(Source texts of formatted documents)
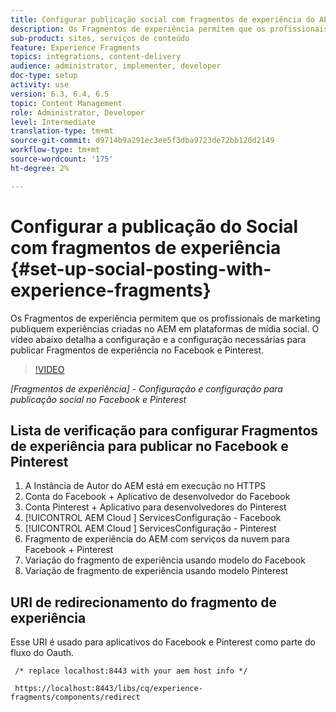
 ```yaml
---
title: Configurar publicação social com fragmentos de experiência do AEM
description: Os Fragmentos de experiência permitem que os profissionais de marketing publiquem experiências criadas no AEM em plataformas de mídia social. O vídeo abaixo detalha a configuração e a configuração necessárias para publicar Fragmentos de experiência no Facebook e Pinterest.
sub-product: sites, serviços de conteúdo
feature: Experience Fragments
topics: integrations, content-delivery
audience: administrator, implementer, developer
doc-type: setup
activity: use
version: 6.3, 6.4, 6.5
topic: Content Management
role: Administrator, Developer
level: Intermediate
translation-type: tm+mt
source-git-commit: d9714b9a291ec3ee5f3dba9723de72bb120d2149
workflow-type: tm+mt
source-wordcount: '175'
ht-degree: 2%

---
```



# Configurar a publicação do Social com fragmentos de experiência {#set-up-social-posting-with-experience-fragments}

Os Fragmentos de experiência permitem que os profissionais de marketing publiquem experiências criadas no AEM em plataformas de mídia social. O vídeo abaixo detalha a configuração e a configuração necessárias para publicar Fragmentos de experiência no Facebook e Pinterest.

>[!VIDEO](https://video.tv.adobe.com/v/20592/?quality=9&learn=on)

*[Fragmentos de experiência]  - Configuração e configuração para publicação social no Facebook e Pinterest*

## Lista de verificação para configurar Fragmentos de experiência para publicar no Facebook e Pinterest

1. A Instância de Autor do AEM está em execução no HTTPS
2. Conta do Facebook + Aplicativo de desenvolvedor do Facebook
3. Conta Pinterest + Aplicativo para desenvolvedores do Pinterest
4. [!UICONTROL AEM Cloud ] ServicesConfiguração - Facebook
5. [!UICONTROL AEM Cloud ] ServicesConfiguração - Pinterest
6. Fragmento de experiência do AEM com serviços da nuvem para Facebook + Pinterest
7. Variação do fragmento de experiência usando modelo do Facebook
8. Variação de fragmento de experiência usando modelo Pinterest

## URI de redirecionamento do fragmento de experiência

Esse URI é usado para aplicativos do Facebook e Pinterest como parte do fluxo do Oauth.

```plain
 /* replace localhost:8443 with your aem host info */

 https://localhost:8443/libs/cq/experience-fragments/components/redirect
```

## What this task involves
The records above, minus their pictures, are to be returned verbatim.

## Written answer
 ```yaml
---
title: Configurar publicação social com fragmentos de experiência do AEM
description: Os Fragmentos de experiência permitem que os profissionais de marketing publiquem experiências criadas no AEM em plataformas de mídia social. O vídeo abaixo detalha a configuração e a configuração necessárias para publicar Fragmentos de experiência no Facebook e Pinterest.
sub-product: sites, serviços de conteúdo
feature: Experience Fragments
topics: integrations, content-delivery
audience: administrator, implementer, developer
doc-type: setup
activity: use
version: 6.3, 6.4, 6.5
topic: Content Management
role: Administrator, Developer
level: Intermediate
translation-type: tm+mt
source-git-commit: d9714b9a291ec3ee5f3dba9723de72bb120d2149
workflow-type: tm+mt
source-wordcount: '175'
ht-degree: 2%

---
```



# Configurar a publicação do Social com fragmentos de experiência {#set-up-social-posting-with-experience-fragments}

Os Fragmentos de experiência permitem que os profissionais de marketing publiquem experiências criadas no AEM em plataformas de mídia social. O vídeo abaixo detalha a configuração e a configuração necessárias para publicar Fragmentos de experiência no Facebook e Pinterest.

>[!VIDEO](https://video.tv.adobe.com/v/20592/?quality=9&learn=on)

*[Fragmentos de experiência]  - Configuração e configuração para publicação social no Facebook e Pinterest*

## Lista de verificação para configurar Fragmentos de experiência para publicar no Facebook e Pinterest

1. A Instância de Autor do AEM está em execução no HTTPS
2. Conta do Facebook + Aplicativo de desenvolvedor do Facebook
3. Conta Pinterest + Aplicativo para desenvolvedores do Pinterest
4. [!UICONTROL AEM Cloud ] ServicesConfiguração - Facebook
5. [!UICONTROL AEM Cloud ] ServicesConfiguração - Pinterest
6. Fragmento de experiência do AEM com serviços da nuvem para Facebook + Pinterest
7. Variação do fragmento de experiência usando modelo do Facebook
8. Variação de fragmento de experiência usando modelo Pinterest

## URI de redirecionamento do fragmento de experiência

Esse URI é usado para aplicativos do Facebook e Pinterest como parte do fluxo do Oauth.

```plain
 /* replace localhost:8443 with your aem host info */

 https://localhost:8443/libs/cq/experience-fragments/components/redirect
```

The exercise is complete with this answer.